< Psalmen 122 >
1 Een lied Hammaaloth, van David. Ik verblijd mij in degenen, die tot mij zeggen: Wij zullen in het huis des HEEREN gaan.
A Song of Ascents. David’s. I was glad, when they were saying unto me, Unto the house of Yahweh, let us go!
2 Onze voeten zijn staande in uw poorten, o Jeruzalem!
Standing are our feet, within thy gates, O Jerusalem!
3 Jeruzalem is gebouwd, als een stad, die wel samengevoegd is;
Jerusalem! that hath been builded, A true city, all joined together as one:
4 Waarheen de stammen opgaan, de stammen des HEEREN, tot de getuigenis Israels, om den Naam des HEEREN te danken.
Whither have come up the tribes, The tribes of Yah, A testimony to Israel, To give thanks unto the Name of Yahweh:
5 Want daar zijn de stoelen des gerichts gezet, de stoelen van het huis van David.

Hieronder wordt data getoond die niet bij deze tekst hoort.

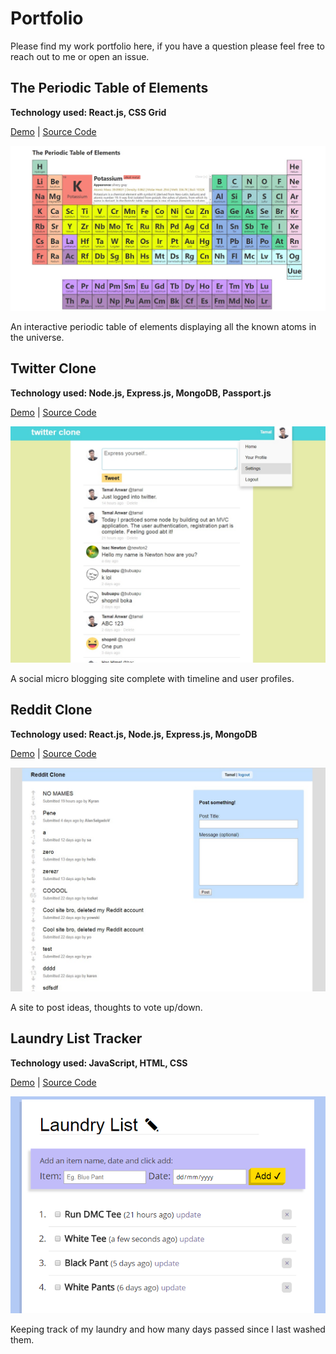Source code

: # Portfolio

Please find my work portfolio here, if you have a question please feel free to reach out to me or open an issue.

## The Periodic Table of Elements

**Technology used: React.js, CSS Grid**

[Demo](https://tamalanwar.github.io/periodic-table/) | [Source Code](https://github.com/TamalAnwar/periodic-table)

![Periodic Table in React](https://raw.githubusercontent.com/TamalAnwar/portfolio/master/images/periodic-table.jpg)

An interactive periodic table of elements displaying all the known atoms in the universe.

## Twitter Clone

**Technology used: Node.js, Express.js, MongoDB, Passport.js**

[Demo](https://twitter-clone-new.herokuapp.com/) | [Source Code](https://github.com/TamalAnwar/twitter-clone-new)

![Twitter Clone](https://raw.githubusercontent.com/TamalAnwar/portfolio/master/images/twitter-clone.jpg)

A social micro blogging site complete with timeline and user profiles.

## Reddit Clone

**Technology used: React.js, Node.js, Express.js, MongoDB**

[Demo](https://reddit-like-site.herokuapp.com/) | [Source Code](https://github.com/TamalAnwar/reddit-like-site)

![Reddit Clone](https://raw.githubusercontent.com/TamalAnwar/portfolio/master/images/reddit-clone.jpg)

A site to post ideas, thoughts to vote up/down.

## Laundry List Tracker

**Technology used: JavaScript, HTML, CSS**

[Demo](http://www.tamalanwar.com/projects/laundry-list/) | [Source Code](https://github.com/TamalAnwar/ClothesWashTracker)

![Laundry List](https://raw.githubusercontent.com/TamalAnwar/portfolio/master/images/laundry-list.png)

Keeping track of my laundry and how many days passed since I last washed them.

For there are set—Thrones for justice, Thrones for the house David.
6 Bidt om den vrede van Jeruzalem; wel moeten zij varen, die u beminnen.
Ask ye for the peace of Jerusalem, They shall prosper, who love thee!
7 Vrede zij in uw vesting, welvaren in uw paleizen.
Peace be within thy walls, prosperity within thy palaces:
8 Om mijner broederen en mijner vrienden wil, zal ik nu spreken, vrede zij in u!
For the sake of my brethren and friends, Oh, might I speak [saying], Peace be within thee!
9 Om des huizes des HEEREN, onzes Gods wil, zal ik het goede voor u zoeken.
For the sake of the house of Yahweh our God, will I seek blessing for thee.